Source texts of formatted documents
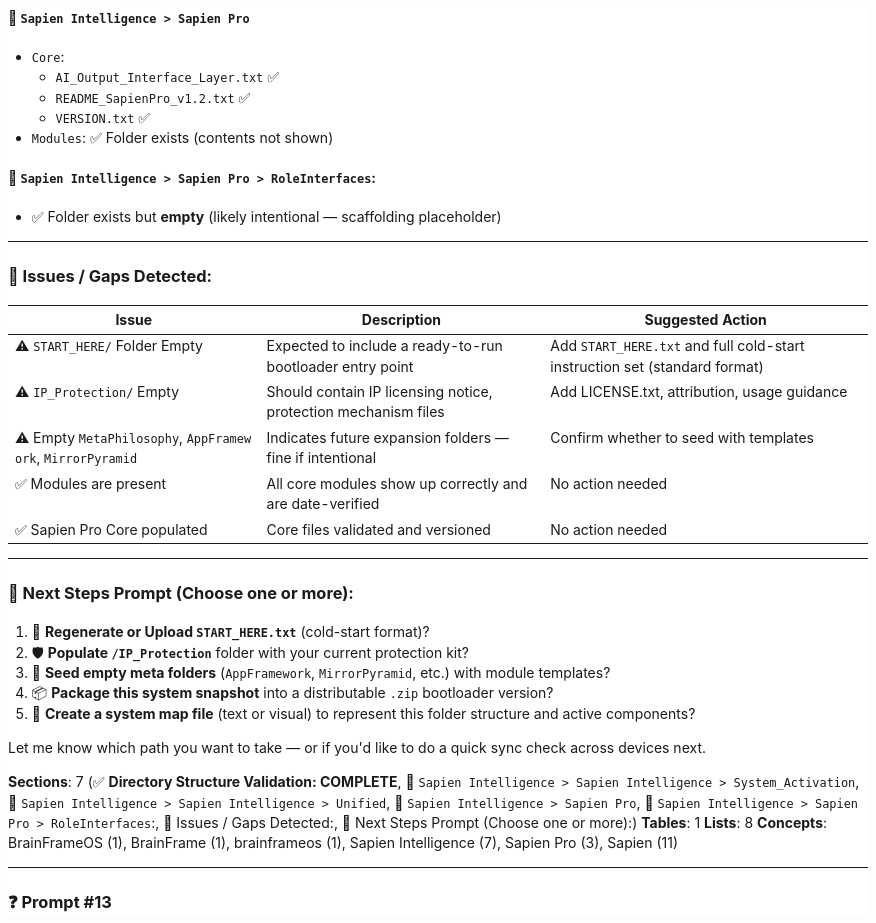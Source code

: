 #### 🔹 `Sapien Intelligence > Sapien Pro`

*   `Core`:
    *   `AI_Output_Interface_Layer.txt` ✅
    *   `README_SapienPro_v1.2.txt` ✅
    *   `VERSION.txt` ✅
*   `Modules`: ✅ Folder exists (contents not shown)

#### 🔹 `Sapien Intelligence > Sapien Pro > RoleInterfaces`:

*   ✅ Folder exists but **empty** (likely intentional — scaffolding placeholder)

* * *

### 🧩 Issues / Gaps Detected:

| Issue | Description | Suggested Action |
| --- | --- | --- |
| ⚠️ `START_HERE/` Folder Empty | Expected to include a ready-to-run bootloader entry point | Add `START_HERE.txt` and full cold-start instruction set (standard format) |
| ⚠️ `IP_Protection/` Empty | Should contain IP licensing notice, protection mechanism files | Add LICENSE.txt, attribution, usage guidance |
| ⚠️ Empty `MetaPhilosophy`, `AppFramework`, `MirrorPyramid` | Indicates future expansion folders — fine if intentional | Confirm whether to seed with templates |
| ✅ Modules are present | All core modules show up correctly and are date-verified | No action needed |
| ✅ Sapien Pro Core populated | Core files validated and versioned | No action needed |

* * *

### 📂 Next Steps Prompt (Choose one or more):

1.  🔄 **Regenerate or Upload `START_HERE.txt`** (cold-start format)?
2.  🛡️ **Populate `/IP_Protection`** folder with your current protection kit?
3.  🧱 **Seed empty meta folders** (`AppFramework`, `MirrorPyramid`, etc.) with module templates?
4.  📦 **Package this system snapshot** into a distributable `.zip` bootloader version?
5.  🧭 **Create a system map file** (text or visual) to represent this folder structure and active components?

Let me know which path you want to take — or if you'd like to do a quick sync check across devices next.


**Sections**: 7 (✅ **Directory Structure Validation: COMPLETE**, 🔹 `Sapien Intelligence > Sapien Intelligence > System_Activation`, 🔹 `Sapien Intelligence > Sapien Intelligence > Unified`, 🔹 `Sapien Intelligence > Sapien Pro`, 🔹 `Sapien Intelligence > Sapien Pro > RoleInterfaces`:, 🧩 Issues / Gaps Detected:, 📂 Next Steps Prompt (Choose one or more):)
**Tables**: 1
**Lists**: 8
**Concepts**: BrainFrameOS (1), BrainFrame (1), brainframeos (1), Sapien Intelligence (7), Sapien Pro (3), Sapien (11)

---

### ❓ Prompt #13
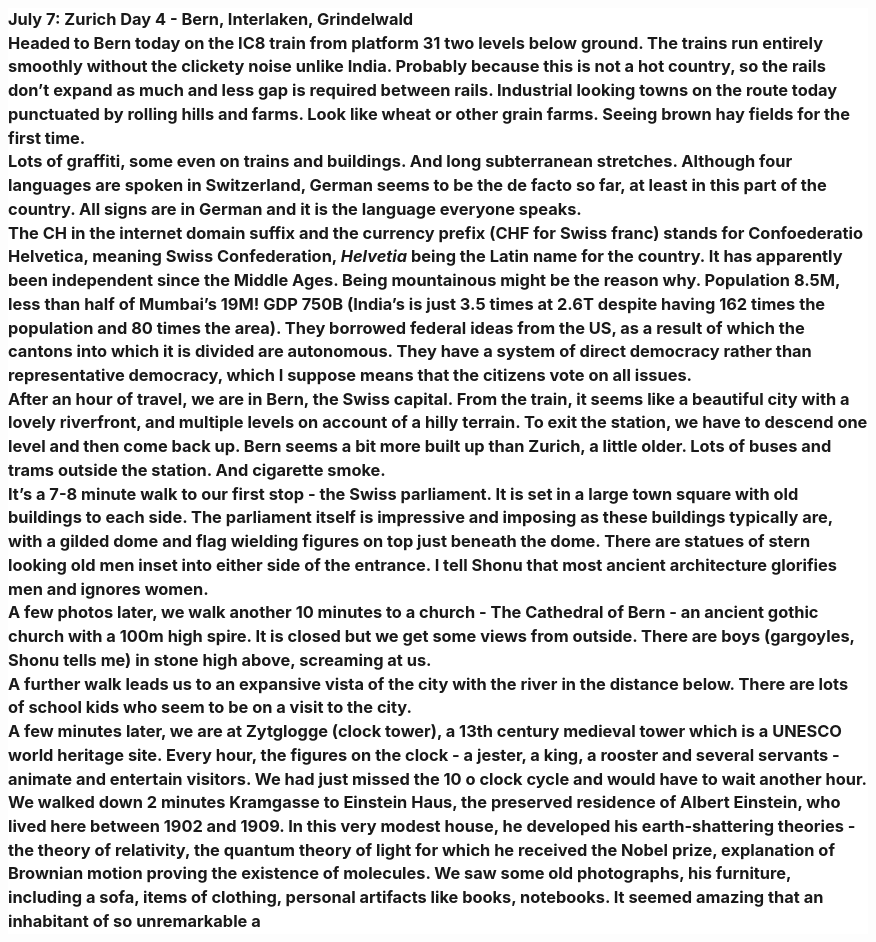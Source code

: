   ### July 7: Zurich Day 4 - Bern, Interlaken, Grindelwald<br>Headed to Bern today on the IC8 train from platform 31 two levels below ground. The trains run entirely smoothly without the clickety noise unlike India. Probably because this is not a hot country, so the rails don’t expand as much and less gap is required between rails. Industrial looking towns on the route today punctuated by rolling hills and farms. Look like wheat or other grain farms. Seeing brown hay fields for the first time. <br>Lots of graffiti, some even on trains and buildings. And long subterranean stretches. Although four languages are spoken in Switzerland, German seems to be the de facto so far, at least in this part of the country. All signs are in German and it is the language everyone speaks. <br>The CH in the internet domain suffix and the currency prefix (CHF for Swiss franc) stands for **Confoederatio Helvetica, meaning Swiss Confederation**, *Helvetia* being the Latin name for the country. It has apparently been independent since the Middle Ages. Being mountainous might be the reason why. Population 8.5M, less than half of Mumbai’s 19M! GDP 750B (India’s is just 3.5 times at 2.6T despite having 162 times the population and 80 times the area). They borrowed federal ideas from the US, as a result of which the cantons into which it is divided are autonomous. They have a system of direct democracy rather than representative democracy, which I suppose means that the citizens vote on all issues. <br>After an hour of travel, we are in Bern, the Swiss capital. From the train, it seems like a beautiful city with a lovely riverfront, and multiple levels on account of a hilly terrain. To exit the station, we have to descend one level and then come back up. Bern seems a bit more built up than Zurich, a little older. Lots of buses and trams outside the station. And cigarette smoke. <br>It’s a 7-8 minute walk to our first stop - the Swiss parliament. It is set in a large town square with old buildings to each side. The parliament itself is impressive and imposing as these buildings typically are, with a gilded dome and flag wielding figures on top just beneath the dome. There are statues of stern looking old men inset into either side of the entrance. I tell Shonu that most ancient architecture glorifies men and ignores women. <br>A few photos later, we walk another 10 minutes to a church - The Cathedral of Bern - an ancient gothic church with a 100m high spire. It is closed but we get some views from outside. There are boys (gargoyles, Shonu tells me) in stone high above, screaming at us. <br>A further walk leads us to an expansive vista of the city with the river in the distance below. There are lots of school kids who seem to be on a visit to the city. <br>A few minutes later, we are at Zytglogge (clock tower), a 13th century medieval tower which is a UNESCO world heritage site. Every hour, the figures on the clock - a jester, a king, a rooster and several servants - animate and entertain visitors. We had just missed the 10 o clock cycle and would have to wait another hour. <br>We walked down 2 minutes  Kramgasse to Einstein Haus, the preserved residence of Albert Einstein, who lived here between 1902 and 1909. In this very modest house, he developed his earth-shattering theories - the theory of relativity, the quantum theory of light for which he received the Nobel prize, explanation of Brownian motion proving the existence of molecules. We saw some old photographs, his furniture, including a sofa, items of clothing, personal artifacts like books, notebooks. It seemed amazing that an inhabitant of so unremarkable a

Exercise:
Go through the records and pull out each line that includes the word "Modules".

Reply to the exercise:
*   `Modules`: ✅ Folder exists (contents not shown)
| ✅ Modules are present | All core modules show up correctly and are date-verified | No action needed |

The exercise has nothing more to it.